▶ **Task objective**: Please copy out each line of the listing that contains the word "started".

-- Opening Marker --

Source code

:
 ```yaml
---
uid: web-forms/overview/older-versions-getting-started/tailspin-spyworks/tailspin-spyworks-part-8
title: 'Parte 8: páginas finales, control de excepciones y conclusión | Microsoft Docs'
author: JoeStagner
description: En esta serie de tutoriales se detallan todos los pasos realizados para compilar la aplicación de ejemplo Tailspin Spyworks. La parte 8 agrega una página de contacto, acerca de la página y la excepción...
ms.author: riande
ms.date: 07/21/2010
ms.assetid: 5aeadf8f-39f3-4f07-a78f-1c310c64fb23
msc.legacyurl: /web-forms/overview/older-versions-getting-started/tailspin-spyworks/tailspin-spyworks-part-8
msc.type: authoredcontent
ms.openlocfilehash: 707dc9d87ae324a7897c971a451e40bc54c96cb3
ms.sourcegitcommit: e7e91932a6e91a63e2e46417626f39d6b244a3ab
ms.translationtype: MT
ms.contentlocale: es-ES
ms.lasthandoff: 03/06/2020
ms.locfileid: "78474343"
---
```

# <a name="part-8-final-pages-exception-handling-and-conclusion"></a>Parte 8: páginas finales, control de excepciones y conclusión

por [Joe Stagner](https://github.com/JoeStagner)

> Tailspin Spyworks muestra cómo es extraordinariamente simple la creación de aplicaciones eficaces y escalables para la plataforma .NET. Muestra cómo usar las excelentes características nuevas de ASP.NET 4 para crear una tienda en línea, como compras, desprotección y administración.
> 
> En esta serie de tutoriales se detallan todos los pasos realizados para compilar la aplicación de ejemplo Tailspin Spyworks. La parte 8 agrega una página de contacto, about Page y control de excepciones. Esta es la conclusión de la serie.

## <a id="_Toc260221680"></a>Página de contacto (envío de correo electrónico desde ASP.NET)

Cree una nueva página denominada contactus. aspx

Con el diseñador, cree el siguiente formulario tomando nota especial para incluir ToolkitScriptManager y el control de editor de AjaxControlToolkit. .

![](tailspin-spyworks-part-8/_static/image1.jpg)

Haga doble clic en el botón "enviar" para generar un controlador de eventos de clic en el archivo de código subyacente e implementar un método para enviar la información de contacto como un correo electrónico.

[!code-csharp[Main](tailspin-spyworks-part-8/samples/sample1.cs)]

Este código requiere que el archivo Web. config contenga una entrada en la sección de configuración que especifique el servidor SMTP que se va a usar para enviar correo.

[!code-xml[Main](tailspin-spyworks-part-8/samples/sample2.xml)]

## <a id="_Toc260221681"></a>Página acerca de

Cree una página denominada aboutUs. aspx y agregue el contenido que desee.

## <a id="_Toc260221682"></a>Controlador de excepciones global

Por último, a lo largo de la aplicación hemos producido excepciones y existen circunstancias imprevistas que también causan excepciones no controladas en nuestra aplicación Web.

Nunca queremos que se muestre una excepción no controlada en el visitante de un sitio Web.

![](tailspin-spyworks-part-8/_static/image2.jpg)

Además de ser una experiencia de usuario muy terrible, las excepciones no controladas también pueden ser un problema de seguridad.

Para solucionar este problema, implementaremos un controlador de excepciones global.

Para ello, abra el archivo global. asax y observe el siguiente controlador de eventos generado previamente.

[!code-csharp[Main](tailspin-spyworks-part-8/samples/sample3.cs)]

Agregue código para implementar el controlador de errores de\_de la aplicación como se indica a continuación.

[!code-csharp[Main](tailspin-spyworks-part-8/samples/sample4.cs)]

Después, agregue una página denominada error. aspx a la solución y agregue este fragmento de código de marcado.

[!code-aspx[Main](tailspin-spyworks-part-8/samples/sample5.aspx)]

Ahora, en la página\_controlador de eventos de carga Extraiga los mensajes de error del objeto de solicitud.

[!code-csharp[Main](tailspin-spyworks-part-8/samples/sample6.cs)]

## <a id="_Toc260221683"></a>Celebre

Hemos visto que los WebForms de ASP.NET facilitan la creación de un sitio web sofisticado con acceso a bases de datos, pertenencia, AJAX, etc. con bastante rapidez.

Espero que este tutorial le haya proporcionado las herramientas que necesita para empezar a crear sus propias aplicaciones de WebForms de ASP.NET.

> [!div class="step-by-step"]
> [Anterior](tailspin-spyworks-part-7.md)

-- Closing Marker --

▶ **Result**:
uid: web-forms/overview/older-versions-getting-started/tailspin-spyworks/tailspin-spyworks-part-8
msc.legacyurl: /web-forms/overview/older-versions-getting-started/tailspin-spyworks/tailspin-spyworks-part-8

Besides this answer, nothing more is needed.